The study covered employees that were only home for seven months. As many people now have been at it for over two years, no doubt there will be many studies to come and other factors in play besides just keystrokes and productivity.

But it is also becoming clear that many people do not want to go back to the office. According to Matthew Boyle of Bloomberg, "Even the most inflexible bosses are softening their return-to-office expectations." This includes Jamie Dimon of JPMorgan Chase, who is "one of the most vocal critics of remote work, arguing that it’s no substitute for the spontaneous idea generation that results from bumping into colleagues at the coffee machine." Even he has given up, after resolutely pushing ahead to demolish his headquarters and replacing it with a bigger building that probably won't even be needed.

Boyle writes:

"Many white-collar workplaces are making similar retreats as their employees stubbornly stick to working from home while struggling with childcare, the grind of commuting and worries about rising Covid-19 cases. Bosses are wary of taking punitive action against those who aren't following their ambitious so-called RTO plans, fearing it will backfire in today’s tight labor market. That leaves them to reevaluate their carefully crafted strategies and reconsider what is a realistic long-term approach to in-person work."

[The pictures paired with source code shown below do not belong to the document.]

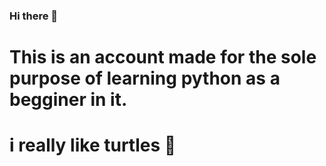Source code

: ### Hi there 👋
###
# This is an account made for the sole purpose of learning python as a begginer in it.
###
# i really like turtles 🐢
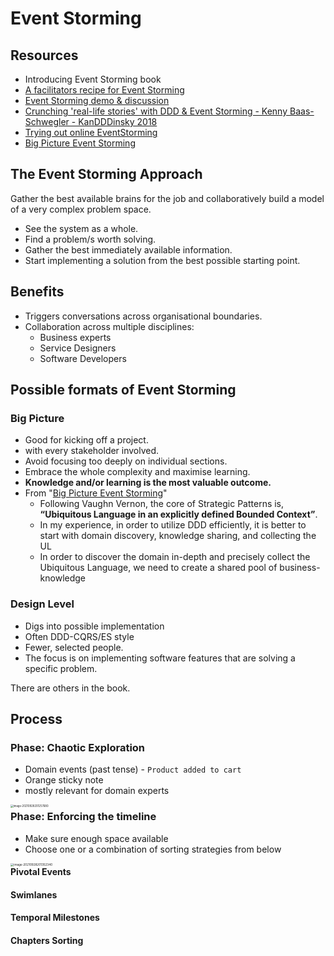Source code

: # Event Storming

## Resources

- Introducing Event Storming book
- [A facilitators recipe for Event Storming](https://medium.com/@springdo/a-facilitators-recipe-for-event-storming-941dcb38db0d)
- [Event Storming demo & discussion](https://www.youtube.com/watch?v=xIB_VQVVWKk)
- [Crunching 'real-life stories' with DDD & Event Storming - Kenny Baas-Schwegler - KanDDDinsky 2018](https://www.youtube.com/watch?v=WvkBKvMnyuc)
- [Trying out online EventStorming](https://www.youtube.com/watch?v=CbPEibNUe0s)
- [Big Picture Event Storming](https://medium.com/@chatuev/big-picture-event-storming-7a1fe18ffabb)

## The Event Storming Approach

Gather the best available brains for the job and collaboratively build a model of a very complex problem space.

- See the system as a whole.
- Find a problem/s worth solving.
- Gather the best immediately available information.
- Start implementing a solution from the best possible starting point.

## Benefits

- Triggers conversations across organisational boundaries.
- Collaboration across multiple disciplines:
  - Business experts
  - Service Designers
  - Software Developers

## Possible formats of Event Storming

### Big Picture

- Good for kicking off a project.
- with every stakeholder involved.
- Avoid focusing too deeply on individual sections.
- Embrace the whole complexity and maximise learning.
- **Knowledge and/or learning is the most valuable outcome.**
- From "[Big Picture Event Storming](https://medium.com/@chatuev/big-picture-event-storming-7a1fe18ffabb)"
  - Following Vaughn Vernon, the core of Strategic Patterns is, **“Ubiquitous Language in an explicitly defined Bounded Context”**.
  - In my experience, in order to utilize DDD efficiently, it is better to start with domain discovery, knowledge sharing, and collecting the UL
  - In order to discover the domain in-depth and precisely collect the Ubiquitous Language, we need to create a shared pool of business-knowledge

### Design Level

- Digs into possible implementation
- Often DDD-CQRS/ES style
- Fewer, selected people.
- The focus is on implementing software features that are solving a specific problem.

There are others in the book.

## Process

### Phase: Chaotic Exploration

- Domain events (past tense) - `Product added to cart`
- Orange sticky note
- mostly relevant for domain experts

<img src="/Users/chrispaynter/Library/Application Support/typora-user-images/image-20210928201257680.png" alt="image-20210928201257680" style="zoom:30%; float:left;" />

### Phase: Enforcing the timeline

- Make sure enough space available
- Choose one or a combination of sorting strategies from below

<img src="/Users/chrispaynter/Library/Application Support/typora-user-images/image-20210928201352340.png" alt="image-20210928201352340" style="zoom:33%; float:left;" />

#### Pivotal Events

#### Swimlanes

#### Temporal Milestones

#### Chapters Sorting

Employees who have come back to the office are complaining they are commuting to the office just to spend half their day on Zoom calls, which is what is going to continue to happen in a hybrid work world.

Meanwhile, back at Texas A&M, the researchers conclude companies should accept the situation and ensure that their employees have decent working conditions. The researchers write: "In balancing future remote work policies, employers should consider employee access to quiet workspace, other family responsibilities, provision of high-speed connections, access to ergonomically correct furnishings, and other potential imbalances to access, recruitment, and retention that remote work could have on the health and careers of certain workers."

From a carbon emissions point of view, compared to fully office-based or remote, the hybrid office might be the worst of both worlds. Given the problems of getting everyone around a table versus a Zoom screen, it might be from a management viewpoint as well. From a sustainable design point of view, there is that duplication of resources that futurist philosopher R. Buckminster Fuller noted decades ago:

"Our beds are empty two-thirds of the time.
Our living rooms are empty seven-eighths of the time.
Our office buildings are empty one-half of the time.
It’s time we gave this some thought."